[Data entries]
┄┄┄┄┄┄┄┄┄┄
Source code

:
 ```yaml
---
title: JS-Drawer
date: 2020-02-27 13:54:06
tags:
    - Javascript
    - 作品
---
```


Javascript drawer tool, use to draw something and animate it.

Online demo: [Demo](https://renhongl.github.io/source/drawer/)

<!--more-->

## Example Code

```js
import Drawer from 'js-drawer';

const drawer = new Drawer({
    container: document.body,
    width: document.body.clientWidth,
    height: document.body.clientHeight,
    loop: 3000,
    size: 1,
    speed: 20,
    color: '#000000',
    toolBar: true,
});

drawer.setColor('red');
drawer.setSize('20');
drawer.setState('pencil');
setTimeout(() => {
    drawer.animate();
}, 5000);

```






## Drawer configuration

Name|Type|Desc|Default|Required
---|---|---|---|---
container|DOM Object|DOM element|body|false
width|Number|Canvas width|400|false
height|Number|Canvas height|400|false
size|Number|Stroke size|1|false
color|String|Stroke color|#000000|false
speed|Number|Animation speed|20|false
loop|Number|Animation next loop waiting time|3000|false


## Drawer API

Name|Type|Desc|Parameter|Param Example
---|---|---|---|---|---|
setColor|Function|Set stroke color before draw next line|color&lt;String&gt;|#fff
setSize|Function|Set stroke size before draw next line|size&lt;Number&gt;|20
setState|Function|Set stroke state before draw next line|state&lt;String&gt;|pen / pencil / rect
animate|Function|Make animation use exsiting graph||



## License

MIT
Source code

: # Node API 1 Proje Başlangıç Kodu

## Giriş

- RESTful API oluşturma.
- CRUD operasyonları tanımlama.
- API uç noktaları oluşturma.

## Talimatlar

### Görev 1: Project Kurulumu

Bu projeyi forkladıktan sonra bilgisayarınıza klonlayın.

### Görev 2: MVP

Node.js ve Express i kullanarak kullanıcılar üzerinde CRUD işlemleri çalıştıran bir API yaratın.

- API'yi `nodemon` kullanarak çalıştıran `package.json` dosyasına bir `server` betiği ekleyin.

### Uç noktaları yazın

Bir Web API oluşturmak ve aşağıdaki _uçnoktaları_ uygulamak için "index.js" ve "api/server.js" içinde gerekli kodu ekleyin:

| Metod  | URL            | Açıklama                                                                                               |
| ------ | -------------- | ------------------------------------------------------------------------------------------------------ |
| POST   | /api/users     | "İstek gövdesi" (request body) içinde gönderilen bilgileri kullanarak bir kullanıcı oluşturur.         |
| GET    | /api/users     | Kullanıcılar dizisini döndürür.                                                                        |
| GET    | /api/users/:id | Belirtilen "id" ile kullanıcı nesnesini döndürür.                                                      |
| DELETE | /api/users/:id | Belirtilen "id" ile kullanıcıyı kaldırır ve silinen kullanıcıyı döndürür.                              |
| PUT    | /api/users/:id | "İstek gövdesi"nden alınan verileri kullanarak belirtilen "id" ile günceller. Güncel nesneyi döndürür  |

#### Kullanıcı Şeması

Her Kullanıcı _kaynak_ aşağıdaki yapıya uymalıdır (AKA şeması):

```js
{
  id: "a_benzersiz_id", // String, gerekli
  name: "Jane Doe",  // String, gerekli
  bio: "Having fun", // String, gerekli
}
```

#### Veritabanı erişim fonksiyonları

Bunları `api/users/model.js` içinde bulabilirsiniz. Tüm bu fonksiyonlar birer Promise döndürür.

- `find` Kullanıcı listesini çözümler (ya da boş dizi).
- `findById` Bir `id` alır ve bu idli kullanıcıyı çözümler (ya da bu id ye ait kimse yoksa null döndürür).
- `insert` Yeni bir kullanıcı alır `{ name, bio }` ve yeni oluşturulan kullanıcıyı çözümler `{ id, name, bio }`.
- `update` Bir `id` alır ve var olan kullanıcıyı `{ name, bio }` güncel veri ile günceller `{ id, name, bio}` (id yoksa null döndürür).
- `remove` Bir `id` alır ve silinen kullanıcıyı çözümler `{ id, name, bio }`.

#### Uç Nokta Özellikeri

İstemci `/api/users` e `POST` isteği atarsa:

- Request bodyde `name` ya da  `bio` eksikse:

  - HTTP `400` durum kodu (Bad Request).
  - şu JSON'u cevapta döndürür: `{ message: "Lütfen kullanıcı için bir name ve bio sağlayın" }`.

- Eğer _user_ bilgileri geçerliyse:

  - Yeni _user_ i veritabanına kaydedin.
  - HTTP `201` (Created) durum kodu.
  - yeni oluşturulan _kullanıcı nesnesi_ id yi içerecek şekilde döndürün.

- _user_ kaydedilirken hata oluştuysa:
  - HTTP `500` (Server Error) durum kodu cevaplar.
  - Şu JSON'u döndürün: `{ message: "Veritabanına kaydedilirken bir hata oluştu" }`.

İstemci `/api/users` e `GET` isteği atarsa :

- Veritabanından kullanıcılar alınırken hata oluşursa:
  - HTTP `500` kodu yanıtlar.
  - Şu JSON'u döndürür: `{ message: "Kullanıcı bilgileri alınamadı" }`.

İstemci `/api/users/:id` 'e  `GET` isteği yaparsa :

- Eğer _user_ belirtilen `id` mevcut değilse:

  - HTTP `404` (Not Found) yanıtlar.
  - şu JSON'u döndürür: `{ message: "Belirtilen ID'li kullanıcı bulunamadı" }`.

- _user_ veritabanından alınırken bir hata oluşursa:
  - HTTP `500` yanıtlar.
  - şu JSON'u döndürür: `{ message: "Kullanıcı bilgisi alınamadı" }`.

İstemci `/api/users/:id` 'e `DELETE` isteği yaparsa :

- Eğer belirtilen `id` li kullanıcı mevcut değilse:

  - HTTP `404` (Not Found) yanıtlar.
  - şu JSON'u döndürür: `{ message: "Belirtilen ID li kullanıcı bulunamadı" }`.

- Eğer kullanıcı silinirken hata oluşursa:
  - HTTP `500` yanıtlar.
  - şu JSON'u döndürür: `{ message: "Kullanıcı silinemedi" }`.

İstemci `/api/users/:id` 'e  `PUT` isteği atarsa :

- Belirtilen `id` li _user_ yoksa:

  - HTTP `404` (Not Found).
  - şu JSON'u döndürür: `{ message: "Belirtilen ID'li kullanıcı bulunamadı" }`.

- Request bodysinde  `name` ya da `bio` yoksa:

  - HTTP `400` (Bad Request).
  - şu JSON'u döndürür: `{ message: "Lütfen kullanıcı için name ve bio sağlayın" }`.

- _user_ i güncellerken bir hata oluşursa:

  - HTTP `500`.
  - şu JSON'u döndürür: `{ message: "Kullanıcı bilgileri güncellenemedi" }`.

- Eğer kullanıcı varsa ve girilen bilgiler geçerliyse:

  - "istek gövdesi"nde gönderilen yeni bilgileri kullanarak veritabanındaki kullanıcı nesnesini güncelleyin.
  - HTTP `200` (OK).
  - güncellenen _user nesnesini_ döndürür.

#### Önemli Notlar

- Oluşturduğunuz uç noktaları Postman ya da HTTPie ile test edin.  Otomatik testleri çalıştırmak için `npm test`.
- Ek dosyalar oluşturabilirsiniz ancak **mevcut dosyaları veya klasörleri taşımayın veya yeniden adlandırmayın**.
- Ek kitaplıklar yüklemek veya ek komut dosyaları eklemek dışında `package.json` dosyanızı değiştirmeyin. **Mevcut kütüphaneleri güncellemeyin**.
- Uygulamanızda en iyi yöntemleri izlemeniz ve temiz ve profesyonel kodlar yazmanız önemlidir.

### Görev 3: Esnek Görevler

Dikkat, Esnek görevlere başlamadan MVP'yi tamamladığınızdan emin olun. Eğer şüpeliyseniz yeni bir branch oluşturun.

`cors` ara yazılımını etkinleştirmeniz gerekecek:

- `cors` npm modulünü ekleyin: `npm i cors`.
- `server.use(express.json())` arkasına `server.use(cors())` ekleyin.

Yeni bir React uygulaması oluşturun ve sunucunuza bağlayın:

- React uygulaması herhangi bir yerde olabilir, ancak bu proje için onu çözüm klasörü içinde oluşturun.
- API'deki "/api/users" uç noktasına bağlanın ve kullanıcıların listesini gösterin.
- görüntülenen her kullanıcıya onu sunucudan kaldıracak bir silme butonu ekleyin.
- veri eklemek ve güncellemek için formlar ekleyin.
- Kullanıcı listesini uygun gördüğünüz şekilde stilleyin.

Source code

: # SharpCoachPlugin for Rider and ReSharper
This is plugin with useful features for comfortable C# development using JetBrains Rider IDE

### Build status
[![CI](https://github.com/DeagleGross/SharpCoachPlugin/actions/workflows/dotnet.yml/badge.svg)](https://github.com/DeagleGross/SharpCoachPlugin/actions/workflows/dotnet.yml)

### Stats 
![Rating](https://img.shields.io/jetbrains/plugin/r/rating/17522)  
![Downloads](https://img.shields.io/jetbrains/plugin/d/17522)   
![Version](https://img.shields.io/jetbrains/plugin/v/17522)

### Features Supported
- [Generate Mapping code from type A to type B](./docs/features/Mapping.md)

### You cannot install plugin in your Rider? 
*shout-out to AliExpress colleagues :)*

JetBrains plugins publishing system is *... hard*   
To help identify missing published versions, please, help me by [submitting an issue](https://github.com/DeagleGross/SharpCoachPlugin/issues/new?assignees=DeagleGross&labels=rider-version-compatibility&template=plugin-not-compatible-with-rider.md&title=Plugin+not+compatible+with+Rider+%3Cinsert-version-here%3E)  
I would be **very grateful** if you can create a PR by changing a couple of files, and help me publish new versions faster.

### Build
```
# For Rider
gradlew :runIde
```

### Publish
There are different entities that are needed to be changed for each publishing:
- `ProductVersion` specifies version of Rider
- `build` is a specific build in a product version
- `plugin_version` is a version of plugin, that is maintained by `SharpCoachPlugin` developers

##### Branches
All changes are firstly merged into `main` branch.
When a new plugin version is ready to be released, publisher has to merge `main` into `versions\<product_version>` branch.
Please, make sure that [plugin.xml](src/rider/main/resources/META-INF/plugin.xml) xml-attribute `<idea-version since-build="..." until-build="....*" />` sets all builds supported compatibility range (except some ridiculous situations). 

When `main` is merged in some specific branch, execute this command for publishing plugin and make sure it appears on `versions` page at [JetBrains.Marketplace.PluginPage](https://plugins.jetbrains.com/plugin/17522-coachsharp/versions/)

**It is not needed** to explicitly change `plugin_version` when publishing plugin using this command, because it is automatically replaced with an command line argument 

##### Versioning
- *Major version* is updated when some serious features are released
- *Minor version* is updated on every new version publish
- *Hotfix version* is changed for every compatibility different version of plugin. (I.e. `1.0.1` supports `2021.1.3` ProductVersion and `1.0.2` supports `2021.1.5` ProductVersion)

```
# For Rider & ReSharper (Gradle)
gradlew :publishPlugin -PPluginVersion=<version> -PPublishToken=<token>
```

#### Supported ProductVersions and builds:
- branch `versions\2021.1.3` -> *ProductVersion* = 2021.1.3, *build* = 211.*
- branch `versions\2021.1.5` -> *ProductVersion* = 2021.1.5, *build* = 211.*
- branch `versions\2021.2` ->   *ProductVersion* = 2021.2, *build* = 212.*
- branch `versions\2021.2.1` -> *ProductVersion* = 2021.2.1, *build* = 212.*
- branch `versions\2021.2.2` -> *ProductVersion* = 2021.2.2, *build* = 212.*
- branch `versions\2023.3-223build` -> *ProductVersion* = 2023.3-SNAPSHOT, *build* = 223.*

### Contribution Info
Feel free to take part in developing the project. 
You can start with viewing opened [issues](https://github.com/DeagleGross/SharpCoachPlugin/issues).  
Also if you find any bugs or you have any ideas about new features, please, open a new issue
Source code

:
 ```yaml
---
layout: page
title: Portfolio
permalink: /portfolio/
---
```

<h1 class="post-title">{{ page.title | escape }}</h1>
┄┄┄┄┄┄┄┄┄┄
* _ACTION ITEM_
If the string "specific" appears in a line of the data above, that line counts. State how many such lines there are and nothing more.

* _TASK ANSWER_
2